What’s G-d Doing?

It takes a lot to break out of the existing patterns and conditioning that make people think it's right to use violence to solve their national or personal problems...

3 min

Dr. Zev Ballen

Posted on 05.04.21

Rabbi Arush makes the point time and time again that emuna is not for an elite few; emuna is for everyone. That's why he's made an effort to get his book The Garden of Emuna translated into so many languages, including German and Farsi, the language they speak in Iran. We want everyone to know about G-d! When you trace it all back to what each of us really wants, regardless of the Evil One's propaganda and lies, no one really wants any more bloodshed in the world, or any more terrible tragedies.
 
But it takes a lot to break out of the existing patterns and the conditioning that go back so far, and make people think that it's right to hate or use violence to solve their national or personal problems. Again, the answer is for the violent person to connect to G-d, and to start asking himself: “How is the violence really helping me? How is it really furthering my own causes? How is it really protecting my family, or giving me more hope or quality of life?”
 
At the time of writing this, we are being sent some very dramatic, harsh messages. Let's recall that it was only several months ago that Hurricane Sandy smashed into the East coast, and destroyed so many religious Jewish places and communities. Why is that? In Long Beach, where I used to live and learn in yeshiva before I moved to Israel, many of the homes of the rabbis who I used to learn with were terribly ruined.
 
Why was that? Why did G-d do that?
 
Why is it that in the aftermath of that storm, when I pick up a Jewish newspaper to read about the effects of the storm I mainly read about the good, kind acts that so many Jews did for each other? I'm not saying that it isn't wonderful to hear about all those organizations, and all those people, who rallied around the cause to help out in any way they could, giving money, or donating food, or letting strangers stay in their homes whose own houses were flooded and unlivable. That's all great; but I read six or seven pages of all these amazing stories, and I didn't find even one sentence about what it all means, or what message G-d was trying to give these religious communities. No one's talking about how a religious person is meant to react, religiously, to Hurricane Sandy, or what we're all meant to be doing to get out of this very harsh spiritual situation, to start breaking the severe judgments that are hanging over us.
 
Sure, we can leave G-d out of the picture, and only talk about kind people, and avoid looking at what needs to change.

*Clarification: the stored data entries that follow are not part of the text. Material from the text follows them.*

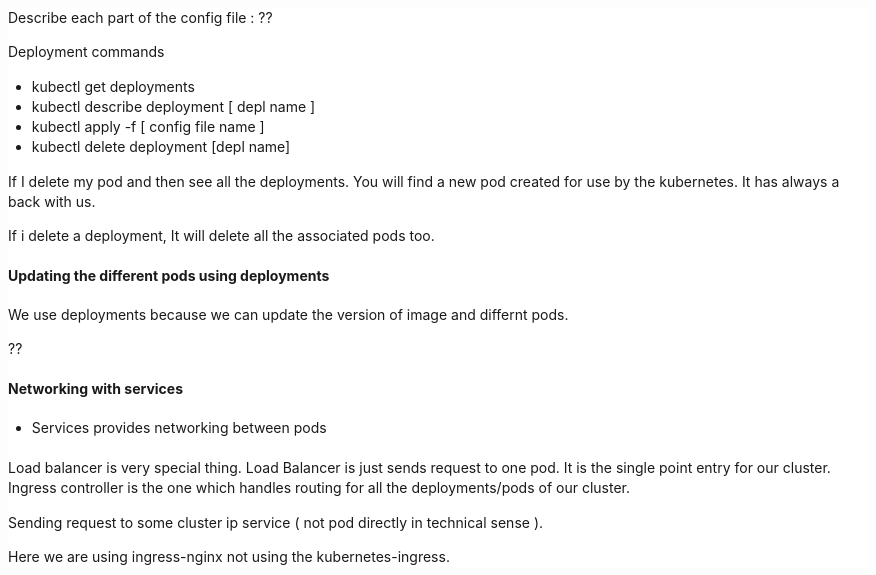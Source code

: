 Describe each part of the config file : ??

Deployment commands
- kubectl get deployments
- kubectl describe deployment [ depl name ]
- kubectl apply -f [ config file name ]
- kubectl delete deployment [depl name]

If I delete my pod and then see all the deployments. You will find a new pod created for use by the kubernetes. It has always a back with us.

If i delete a deployment, It will delete all the associated pods too.

#### Updating the different pods using deployments

We use deployments because we can update the version of image and differnt pods.

??


#### Networking with services

- Services provides networking between pods


####

Load balancer is very special thing. 
Load Balancer is just sends request to one pod. It is the single point entry for our cluster.
Ingress controller is the one which handles routing for all the deployments/pods of our cluster.

Sending request to some cluster ip service ( not pod directly in technical sense ).

Here we are using ingress-nginx not using the kubernetes-ingress.



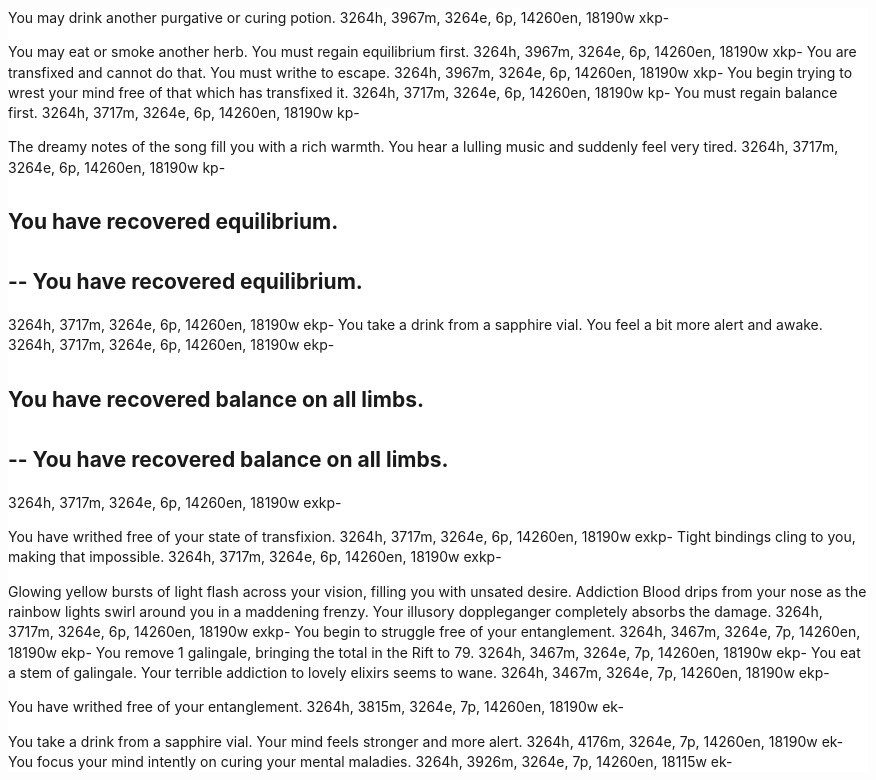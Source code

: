 You may drink another purgative or curing potion.
3264h, 3967m, 3264e, 6p, 14260en, 18190w xkp-

You may eat or smoke another herb.
You must regain equilibrium first.
3264h, 3967m, 3264e, 6p, 14260en, 18190w xkp-
You are transfixed and cannot do that. You must writhe to escape.
3264h, 3967m, 3264e, 6p, 14260en, 18190w xkp-
You begin trying to wrest your mind free of that which has transfixed it.
3264h, 3717m, 3264e, 6p, 14260en, 18190w kp-
You must regain balance first.
3264h, 3717m, 3264e, 6p, 14260en, 18190w kp-

The dreamy notes of the song fill you with a rich warmth.
You hear a lulling music and suddenly feel very tired.
3264h, 3717m, 3264e, 6p, 14260en, 18190w kp-

You have recovered equilibrium.
---------------------------------------------------------------
-- You have recovered equilibrium.
---------------------------------------------------------------
3264h, 3717m, 3264e, 6p, 14260en, 18190w ekp-
You take a drink from a sapphire vial.
You feel a bit more alert and awake.
3264h, 3717m, 3264e, 6p, 14260en, 18190w ekp-

You have recovered balance on all limbs.
---------------------------------------------------------------
-- You have recovered balance on all limbs.
---------------------------------------------------------------
3264h, 3717m, 3264e, 6p, 14260en, 18190w exkp-

You have writhed free of your state of transfixion.
3264h, 3717m, 3264e, 6p, 14260en, 18190w exkp-
Tight bindings cling to you, making that impossible.
3264h, 3717m, 3264e, 6p, 14260en, 18190w exkp-

Glowing yellow bursts of light flash across your vision, filling you with unsated desire.
Addiction
Blood drips from your nose as the rainbow lights swirl around you in a maddening frenzy.
Your illusory doppleganger completely absorbs the damage.
3264h, 3717m, 3264e, 6p, 14260en, 18190w exkp-
You begin to struggle free of your entanglement.
3264h, 3467m, 3264e, 7p, 14260en, 18190w ekp-
You remove 1 galingale, bringing the total in the Rift to 79.
3264h, 3467m, 3264e, 7p, 14260en, 18190w ekp-
You eat a stem of galingale.
Your terrible addiction to lovely elixirs seems to wane.
3264h, 3467m, 3264e, 7p, 14260en, 18190w ekp-

You have writhed free of your entanglement.
3264h, 3815m, 3264e, 7p, 14260en, 18190w ek-

You take a drink from a sapphire vial.
Your mind feels stronger and more alert.
3264h, 4176m, 3264e, 7p, 14260en, 18190w ek-
You focus your mind intently on curing your mental maladies.
3264h, 3926m, 3264e, 7p, 14260en, 18115w ek-
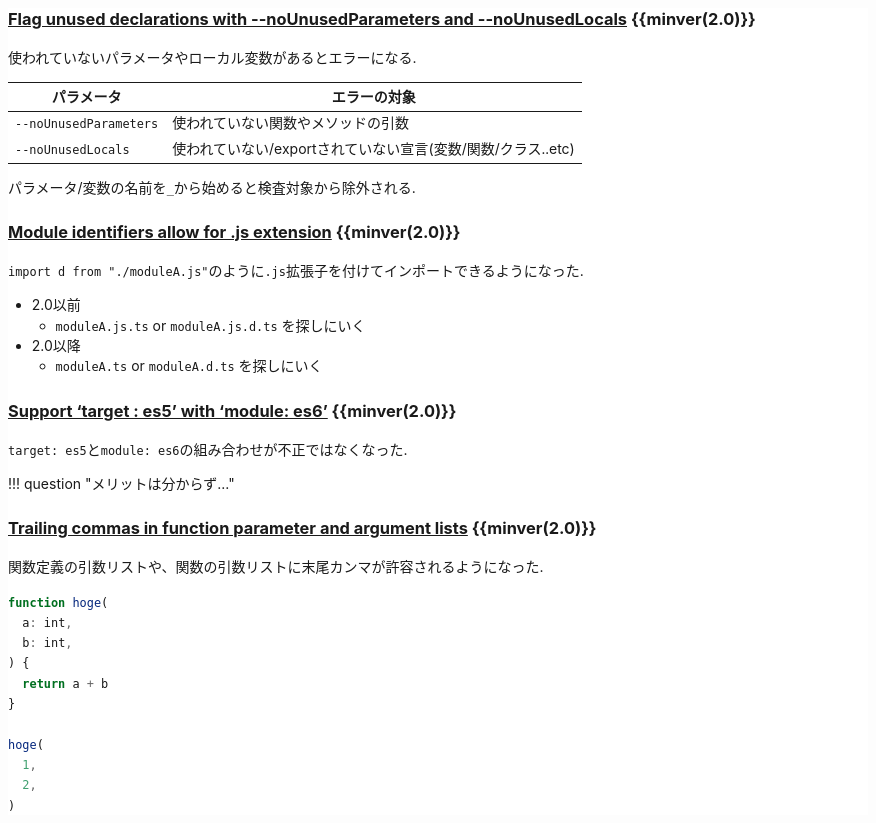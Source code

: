 ### [Flag unused declarations with --noUnusedParameters and --noUnusedLocals](https://www.typescriptlang.org/docs/handbook/release-notes/typescript-2-0.html#flag-unused-declarations-with---nounusedparameters-and---nounusedlocals) {{minver(2.0)}}

使われていないパラメータやローカル変数があるとエラーになる.

| パラメータ             | エラーの対象                                                 |
|------------------------|--------------------------------------------------------------|
| `--noUnusedParameters` | 使われていない関数やメソッドの引数                           |
| `--noUnusedLocals`     | 使われていない/exportされていない宣言(変数/関数/クラス..etc) |

パラメータ/変数の名前を`_`から始めると検査対象から除外される.


### [Module identifiers allow for .js extension](https://www.typescriptlang.org/docs/handbook/release-notes/typescript-2-0.html#module-identifiers-allow-for-js-extension) {{minver(2.0)}}

`import d from "./moduleA.js"`のように`.js`拡張子を付けてインポートできるようになった.

* 2.0以前
    * `moduleA.js.ts` or `moduleA.js.d.ts` を探しにいく
* 2.0以降
    * `moduleA.ts` or `moduleA.d.ts` を探しにいく

### [Support ‘target : es5’ with ‘module: es6’](https://www.typescriptlang.org/docs/handbook/release-notes/typescript-2-0.html#support-target--es5-with-module-es6) {{minver(2.0)}}

`target: es5`と`module: es6`の組み合わせが不正ではなくなった.

!!! question "メリットは分からず..."

### [Trailing commas in function parameter and argument lists](https://www.typescriptlang.org/docs/handbook/release-notes/typescript-2-0.html#trailing-commas-in-function-parameter-and-argument-lists) {{minver(2.0)}}

関数定義の引数リストや、関数の引数リストに末尾カンマが許容されるようになった.

```ts
function hoge(
  a: int,
  b: int,
) {
  return a + b
}

hoge(
  1,
  2,
)
```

And if we do that, then of course nothing's going to change, at least from our end of the equation. But that's not bonding to G-d. That's not asking the hard questions that are going to lead to some amazing breakthroughs and progress for us. So many of us shy away from asking ourselves tough questions like this. Until I met Rabbi Arush, I also didn't use to ask myself these tough questions – but they are the ignition, the starter fuel for real growth, and real clarity, and real connection. And if we don't ignite the process, nothing is going to move or improve. Period.
 
During the last Gaza episode it was a Friday night, when a siren went off in Jerusalem because rockets were being fired in our direction from Gaza. It was the first time a siren like that was heard in Jerusalem since the Gulf War in 1991. Women and children were running through the streets for cover. The men stayed in synagogue and said extra Psalms in response to the situation. All week, children in parts of Israel that haven't heard sirens before were coming home from school shaken and frightened. They – unlike the children of Israel who live near Gaza or the Lebanese border –  never experienced being under rocket attack before, or having to go into bomb shelters, or seeing their parents and teachers frightened.
 
These things wake you up. They make you realize that no one is immune to G-d's very big, very scary, very dramatic messages. In the US, the hurricane came. And a few weeks ago, it was Boston. In Israel, another round of war came with no promises of peace in the future. Other things are coming too, all over the world. G-d isn't doing these things to make us afraid, or sad. He's doing them to wake us up, and to make us realize that if we're close to Him, then we have nothing to worry about. The people who are talking to G-d every day, the people who are absorbed in Torah and who are not being distracted by the headlines discussing all the details of the war – or the hurricane, or the stock market crash, or the latest huge environmental disaster – the "emuna" people – the ones who are focusing on faith-strengthening and coming back to G-d – those people are still on an even keel. They are still functioning, and they aren't paralyzed by fear, even when the situation gets incredibly frightening. Let's be one of them.